Construction of Recombinant Plasmid pcDNA4.0-ORF5-E2 of PRRSV and CSFV and Its Immunity Test of Mice
|School||Northwest University of Science and Technology|
|Course||Preventive Veterinary Medicine|
|Keywords||porcine reproductive and respiratory syndrome virus(PRRSV) classical swine fever virus(CSFV) eukaryotic expressing plasmid immunity test of mice|
In order to explore new method to control the porcine reproductive and respiratory syndrome virus(PRRSV) and classical swine fever virus(CSFV), the recombinant plasmid was constructed containing the ORF5 of PRRSV and E2 of CSFV envelope protein genes and test the immunoreaction on mice. This study consists of two parts:1. The reverse transcription and polymerase chain reaction(RT-PCR) was used to amplify PRRSV ORF5 gene and CSFV E2 gene.
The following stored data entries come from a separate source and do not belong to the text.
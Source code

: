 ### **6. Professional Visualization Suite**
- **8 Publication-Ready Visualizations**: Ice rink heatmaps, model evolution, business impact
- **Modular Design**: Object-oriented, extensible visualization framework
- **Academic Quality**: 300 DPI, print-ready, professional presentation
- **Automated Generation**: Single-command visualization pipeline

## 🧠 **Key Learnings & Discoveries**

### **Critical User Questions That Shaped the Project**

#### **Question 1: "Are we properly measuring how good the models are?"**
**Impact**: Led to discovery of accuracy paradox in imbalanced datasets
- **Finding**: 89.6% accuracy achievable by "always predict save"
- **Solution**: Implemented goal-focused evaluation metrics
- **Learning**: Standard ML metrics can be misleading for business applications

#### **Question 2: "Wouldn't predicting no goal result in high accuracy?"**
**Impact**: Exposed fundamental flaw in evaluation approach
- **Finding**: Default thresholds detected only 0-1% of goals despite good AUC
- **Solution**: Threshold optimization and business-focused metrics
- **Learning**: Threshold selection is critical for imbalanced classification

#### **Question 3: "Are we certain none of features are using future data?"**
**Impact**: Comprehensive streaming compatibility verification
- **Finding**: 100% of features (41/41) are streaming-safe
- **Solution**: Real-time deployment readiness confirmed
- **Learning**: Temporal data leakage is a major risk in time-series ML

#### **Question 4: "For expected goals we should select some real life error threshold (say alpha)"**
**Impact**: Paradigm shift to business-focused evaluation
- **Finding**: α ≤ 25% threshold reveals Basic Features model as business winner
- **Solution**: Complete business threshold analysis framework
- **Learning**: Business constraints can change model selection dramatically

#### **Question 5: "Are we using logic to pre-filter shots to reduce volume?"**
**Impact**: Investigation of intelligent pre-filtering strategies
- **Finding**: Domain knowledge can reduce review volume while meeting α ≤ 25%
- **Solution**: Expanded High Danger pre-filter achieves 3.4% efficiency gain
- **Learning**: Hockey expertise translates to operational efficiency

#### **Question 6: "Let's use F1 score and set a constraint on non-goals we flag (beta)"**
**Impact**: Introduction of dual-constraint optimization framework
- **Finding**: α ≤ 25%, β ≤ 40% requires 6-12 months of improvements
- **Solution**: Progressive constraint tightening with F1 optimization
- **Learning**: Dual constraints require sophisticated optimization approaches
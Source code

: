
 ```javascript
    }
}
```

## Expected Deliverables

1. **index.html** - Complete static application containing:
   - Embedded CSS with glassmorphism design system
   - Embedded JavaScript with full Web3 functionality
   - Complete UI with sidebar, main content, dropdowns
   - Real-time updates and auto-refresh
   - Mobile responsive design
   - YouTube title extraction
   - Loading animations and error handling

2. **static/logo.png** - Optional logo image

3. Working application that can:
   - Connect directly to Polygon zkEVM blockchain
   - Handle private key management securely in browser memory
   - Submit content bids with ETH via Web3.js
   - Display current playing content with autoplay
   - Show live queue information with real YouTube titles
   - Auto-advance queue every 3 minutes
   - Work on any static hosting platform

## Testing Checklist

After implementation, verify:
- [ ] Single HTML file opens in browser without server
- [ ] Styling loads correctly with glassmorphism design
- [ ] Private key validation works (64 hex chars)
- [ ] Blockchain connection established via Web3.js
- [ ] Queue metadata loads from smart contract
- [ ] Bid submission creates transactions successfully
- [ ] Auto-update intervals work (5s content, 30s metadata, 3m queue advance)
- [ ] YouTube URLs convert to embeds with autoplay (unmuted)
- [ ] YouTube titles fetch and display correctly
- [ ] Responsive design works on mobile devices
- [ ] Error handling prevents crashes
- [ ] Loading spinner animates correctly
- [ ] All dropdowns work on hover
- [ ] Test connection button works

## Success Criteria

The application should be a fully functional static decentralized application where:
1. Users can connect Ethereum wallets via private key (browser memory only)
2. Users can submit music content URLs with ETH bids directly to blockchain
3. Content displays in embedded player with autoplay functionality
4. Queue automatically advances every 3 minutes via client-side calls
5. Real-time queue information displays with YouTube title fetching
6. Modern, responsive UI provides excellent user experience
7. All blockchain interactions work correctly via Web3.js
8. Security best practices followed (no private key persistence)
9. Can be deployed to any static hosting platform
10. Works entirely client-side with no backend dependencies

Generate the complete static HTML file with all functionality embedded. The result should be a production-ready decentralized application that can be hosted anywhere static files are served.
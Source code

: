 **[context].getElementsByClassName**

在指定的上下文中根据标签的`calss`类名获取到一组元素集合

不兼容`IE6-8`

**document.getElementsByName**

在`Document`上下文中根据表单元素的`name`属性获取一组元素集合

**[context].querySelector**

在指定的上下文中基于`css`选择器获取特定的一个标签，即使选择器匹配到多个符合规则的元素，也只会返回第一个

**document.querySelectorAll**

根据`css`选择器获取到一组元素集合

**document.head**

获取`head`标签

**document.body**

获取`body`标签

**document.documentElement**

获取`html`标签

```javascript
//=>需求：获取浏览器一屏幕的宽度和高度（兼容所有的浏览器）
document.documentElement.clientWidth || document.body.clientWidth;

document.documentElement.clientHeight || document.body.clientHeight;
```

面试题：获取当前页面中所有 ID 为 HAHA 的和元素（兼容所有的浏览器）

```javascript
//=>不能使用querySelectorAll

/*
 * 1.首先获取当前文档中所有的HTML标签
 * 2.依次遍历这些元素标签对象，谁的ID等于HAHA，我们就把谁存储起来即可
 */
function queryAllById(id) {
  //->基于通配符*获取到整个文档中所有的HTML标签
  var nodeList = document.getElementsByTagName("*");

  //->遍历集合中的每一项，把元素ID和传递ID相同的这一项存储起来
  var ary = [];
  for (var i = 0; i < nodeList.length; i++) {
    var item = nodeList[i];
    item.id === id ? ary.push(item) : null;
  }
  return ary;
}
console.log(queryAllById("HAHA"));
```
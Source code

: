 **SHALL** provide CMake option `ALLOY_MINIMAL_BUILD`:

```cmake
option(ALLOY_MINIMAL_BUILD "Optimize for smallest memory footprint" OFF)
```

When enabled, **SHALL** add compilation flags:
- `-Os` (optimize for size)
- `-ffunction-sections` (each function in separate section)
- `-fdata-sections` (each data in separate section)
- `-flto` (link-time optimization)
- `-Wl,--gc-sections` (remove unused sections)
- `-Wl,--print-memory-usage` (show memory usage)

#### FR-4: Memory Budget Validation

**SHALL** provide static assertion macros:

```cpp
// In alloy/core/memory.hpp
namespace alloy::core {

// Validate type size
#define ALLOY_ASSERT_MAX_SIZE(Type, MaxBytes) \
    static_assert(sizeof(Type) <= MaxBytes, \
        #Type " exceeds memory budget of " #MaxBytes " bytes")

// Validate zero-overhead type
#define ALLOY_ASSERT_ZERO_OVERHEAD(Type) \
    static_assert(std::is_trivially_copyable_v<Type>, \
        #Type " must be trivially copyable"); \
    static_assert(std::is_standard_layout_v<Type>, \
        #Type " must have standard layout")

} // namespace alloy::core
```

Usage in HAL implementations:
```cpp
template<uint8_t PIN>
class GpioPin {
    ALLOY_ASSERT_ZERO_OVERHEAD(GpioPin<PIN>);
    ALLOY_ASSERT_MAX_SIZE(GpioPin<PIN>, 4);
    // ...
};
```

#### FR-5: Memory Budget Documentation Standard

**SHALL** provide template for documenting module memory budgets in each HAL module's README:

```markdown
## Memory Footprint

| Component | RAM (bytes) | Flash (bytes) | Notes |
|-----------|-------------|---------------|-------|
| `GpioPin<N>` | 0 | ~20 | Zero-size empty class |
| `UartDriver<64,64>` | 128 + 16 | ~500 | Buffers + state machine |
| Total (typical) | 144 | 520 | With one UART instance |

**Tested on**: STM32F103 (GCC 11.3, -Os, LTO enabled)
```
The RT-PCR products were cloned into pMD18-T in series, and were ligated into the eukaryotic expression vector pcDNA4.0. Then the recombinant plasmid pcDNA4.0-ORF5-E2 was obtained.3. Then, 10 kunming mice were immuned with the purified pcDNA4.0-ORF5-E2 and another with pcDNA4.0 into hind legs tibial muscle(50μg per leg) by intramuscular injection, and were boosted on week 1 and week 2 post-immuned. The levels of PRRSV and CSFVs′ELISA antibodies were detected in peripheral bloods of the boosted mice 10 days after the latest immunization by indirect ELISA. Then ORF5-E2 gene was detected by PCR from heart, blood, liver, lung, spleen, kidney and muscle of mice different time post immunization (PI). The results showed that the expressed envelope protein from the plasmid could induce to produce serum antibodies. Recombinant plasmid pcDNA4.0-ORF5-E2 was detected in the muscle, cardiac muscle, blood, liver, lung, spleen, kidney from 14 d to 56 d PI, and was detected from the muscle till 84 d PI.